Although the current research hasn’t undertaken an experiment that executes quantum advantage, the team’s paper in Science Advances lends credence that the chip can achieve it.

However, from the pure science of the university lab to building the technology to something more meaningful is a hard slog that will, inevitably, cost a lot of money, one thing that Lodahl obviously realizes:

“In the meantime, we will use our photon sources to develop new and advanced quantum simulators to solve complex biochemical problems that might, for example, be used to develop new medicines. So, we are already preparing the next steps for technology. Being at a university allows one to establish the foundation of technology and demonstrate the possibilities, whereas definitive technology upscaling requires greater investment. We will work to establish a strong European consortium of academic and industrial partners with a focus on building photonic quantum simulators with ‘quantum advantage’.”

Long Tradition

Lodahl is also only too aware of his country’s — along with Europe’s — long legacy in quantum physics research: “Denmark and Europe have proud traditions in quantum optics research and at the same time a strong telecom industry and infrastructure. It would be really exciting to combine these strengths in a large-scale initiative dedicated to photonic quantum computers. It would be fantastic to be part of a process that extends all the way from fundamental quantum physics to new technological applications.”

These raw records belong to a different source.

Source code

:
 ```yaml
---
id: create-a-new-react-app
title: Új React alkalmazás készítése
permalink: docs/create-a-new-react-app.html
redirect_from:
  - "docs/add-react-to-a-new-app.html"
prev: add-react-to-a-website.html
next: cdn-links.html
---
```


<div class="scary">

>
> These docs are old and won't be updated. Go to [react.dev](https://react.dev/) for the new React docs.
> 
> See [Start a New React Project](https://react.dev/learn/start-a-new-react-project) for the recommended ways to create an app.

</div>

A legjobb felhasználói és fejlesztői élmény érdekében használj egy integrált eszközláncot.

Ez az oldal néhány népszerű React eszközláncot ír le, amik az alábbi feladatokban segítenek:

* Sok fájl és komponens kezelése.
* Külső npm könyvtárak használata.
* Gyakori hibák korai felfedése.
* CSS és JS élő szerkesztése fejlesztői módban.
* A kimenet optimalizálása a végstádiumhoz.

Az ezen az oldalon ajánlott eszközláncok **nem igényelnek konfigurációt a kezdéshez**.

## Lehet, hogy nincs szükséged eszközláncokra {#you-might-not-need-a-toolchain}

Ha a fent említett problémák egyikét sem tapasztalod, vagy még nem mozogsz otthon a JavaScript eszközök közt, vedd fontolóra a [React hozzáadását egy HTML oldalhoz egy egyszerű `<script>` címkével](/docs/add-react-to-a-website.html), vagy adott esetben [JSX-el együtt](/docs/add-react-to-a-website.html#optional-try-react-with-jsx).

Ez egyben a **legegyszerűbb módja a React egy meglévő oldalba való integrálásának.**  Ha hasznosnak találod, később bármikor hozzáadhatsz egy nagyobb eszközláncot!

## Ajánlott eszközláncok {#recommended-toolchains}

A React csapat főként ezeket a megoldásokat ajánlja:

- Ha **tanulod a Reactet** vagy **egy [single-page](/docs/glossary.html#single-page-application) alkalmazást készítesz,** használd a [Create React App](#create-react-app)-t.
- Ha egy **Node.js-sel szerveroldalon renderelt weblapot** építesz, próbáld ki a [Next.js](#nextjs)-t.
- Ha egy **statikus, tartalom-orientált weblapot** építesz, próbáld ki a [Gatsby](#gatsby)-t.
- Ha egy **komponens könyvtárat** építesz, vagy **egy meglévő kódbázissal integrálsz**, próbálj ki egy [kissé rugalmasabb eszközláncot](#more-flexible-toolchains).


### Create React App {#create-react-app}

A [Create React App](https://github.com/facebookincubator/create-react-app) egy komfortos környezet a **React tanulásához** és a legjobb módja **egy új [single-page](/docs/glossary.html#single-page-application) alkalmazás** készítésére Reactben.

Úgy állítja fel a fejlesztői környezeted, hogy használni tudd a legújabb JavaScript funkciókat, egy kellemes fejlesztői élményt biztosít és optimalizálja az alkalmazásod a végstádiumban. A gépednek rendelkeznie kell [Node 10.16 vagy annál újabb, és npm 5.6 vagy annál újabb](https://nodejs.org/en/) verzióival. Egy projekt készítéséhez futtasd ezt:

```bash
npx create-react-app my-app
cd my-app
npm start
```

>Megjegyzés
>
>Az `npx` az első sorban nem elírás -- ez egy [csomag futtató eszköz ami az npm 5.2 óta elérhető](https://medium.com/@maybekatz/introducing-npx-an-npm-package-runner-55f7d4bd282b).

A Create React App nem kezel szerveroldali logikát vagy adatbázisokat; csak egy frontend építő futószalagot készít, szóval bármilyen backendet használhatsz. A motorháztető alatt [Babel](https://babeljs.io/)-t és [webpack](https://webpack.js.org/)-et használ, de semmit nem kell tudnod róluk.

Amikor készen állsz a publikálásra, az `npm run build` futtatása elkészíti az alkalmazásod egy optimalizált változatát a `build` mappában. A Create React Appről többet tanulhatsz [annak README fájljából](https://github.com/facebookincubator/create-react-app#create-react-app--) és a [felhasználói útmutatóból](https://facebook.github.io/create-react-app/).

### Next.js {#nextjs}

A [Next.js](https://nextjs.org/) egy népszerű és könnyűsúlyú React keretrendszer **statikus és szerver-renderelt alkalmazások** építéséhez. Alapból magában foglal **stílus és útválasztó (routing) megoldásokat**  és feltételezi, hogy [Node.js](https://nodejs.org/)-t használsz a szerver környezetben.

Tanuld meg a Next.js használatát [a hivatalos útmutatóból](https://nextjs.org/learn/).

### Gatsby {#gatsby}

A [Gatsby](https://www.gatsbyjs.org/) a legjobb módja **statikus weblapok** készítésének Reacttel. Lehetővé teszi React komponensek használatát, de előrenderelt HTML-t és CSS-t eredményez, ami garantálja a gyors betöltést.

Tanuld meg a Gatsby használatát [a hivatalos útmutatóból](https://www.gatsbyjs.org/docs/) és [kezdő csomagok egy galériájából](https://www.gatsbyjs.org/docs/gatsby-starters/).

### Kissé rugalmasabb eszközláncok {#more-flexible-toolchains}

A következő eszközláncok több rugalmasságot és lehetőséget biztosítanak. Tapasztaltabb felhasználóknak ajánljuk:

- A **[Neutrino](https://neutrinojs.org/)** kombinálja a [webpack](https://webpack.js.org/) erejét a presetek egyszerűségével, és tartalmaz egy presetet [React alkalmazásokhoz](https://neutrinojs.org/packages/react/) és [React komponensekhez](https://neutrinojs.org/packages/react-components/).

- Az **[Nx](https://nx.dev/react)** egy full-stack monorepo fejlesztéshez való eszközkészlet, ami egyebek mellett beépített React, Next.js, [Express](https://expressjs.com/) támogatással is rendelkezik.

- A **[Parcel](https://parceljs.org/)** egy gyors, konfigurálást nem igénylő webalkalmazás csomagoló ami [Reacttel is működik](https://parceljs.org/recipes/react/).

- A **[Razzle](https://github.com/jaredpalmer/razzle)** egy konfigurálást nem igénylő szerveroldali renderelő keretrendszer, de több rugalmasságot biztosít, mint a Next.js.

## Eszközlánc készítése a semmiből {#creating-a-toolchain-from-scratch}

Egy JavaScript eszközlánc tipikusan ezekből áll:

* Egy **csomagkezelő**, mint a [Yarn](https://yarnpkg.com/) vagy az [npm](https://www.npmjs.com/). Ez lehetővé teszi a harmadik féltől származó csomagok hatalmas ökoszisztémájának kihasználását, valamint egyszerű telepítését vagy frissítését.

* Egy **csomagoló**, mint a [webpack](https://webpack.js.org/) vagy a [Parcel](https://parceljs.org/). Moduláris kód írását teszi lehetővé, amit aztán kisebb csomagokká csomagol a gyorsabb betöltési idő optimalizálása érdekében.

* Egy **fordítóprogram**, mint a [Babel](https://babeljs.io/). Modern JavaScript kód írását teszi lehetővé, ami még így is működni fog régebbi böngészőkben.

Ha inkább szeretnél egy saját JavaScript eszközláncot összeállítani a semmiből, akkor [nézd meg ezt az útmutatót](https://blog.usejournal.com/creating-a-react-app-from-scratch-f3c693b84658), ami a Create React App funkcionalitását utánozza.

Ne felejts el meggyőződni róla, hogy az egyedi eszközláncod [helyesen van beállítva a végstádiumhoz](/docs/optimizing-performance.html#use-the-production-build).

The reality of the situation is clear to Ravitej Uppu, lead author of the paper: “It could cost us 10 million Euro to perform an actual experiment that simultaneously controls 50 photons, as Google did it with superconducting qubits. We simply can’t afford that. However, what we as scientific researchers can do is to develop a photon source and prove that it can be used to achieve ‘quantum advantage’. We have developed the fundamental building block.”

These words demonstrate Lodhahl and Uppu’s down-to-earth assumptions that, though their work is groundbreaking, the reality of the situation is it will take many, many dead presidents to turn their photon source research into something more.

That’s where Google and other multinationals like Honeywell and IBM with their pound of flesh in the QC game have the advantage.

Quantum advantage is a relative and all too often lazy concept thrown about in 2020 — it could mean one thing to one person and something completely different to another. What’s more important, however, is that men like Lodahl and Uppu, with the help of prestigious seats of learning like the University of Copenhagen’s Niels Bohr Institute, can do what they’re good at, left alone to their own devices to come up with the science that will, one day, change the face of our world.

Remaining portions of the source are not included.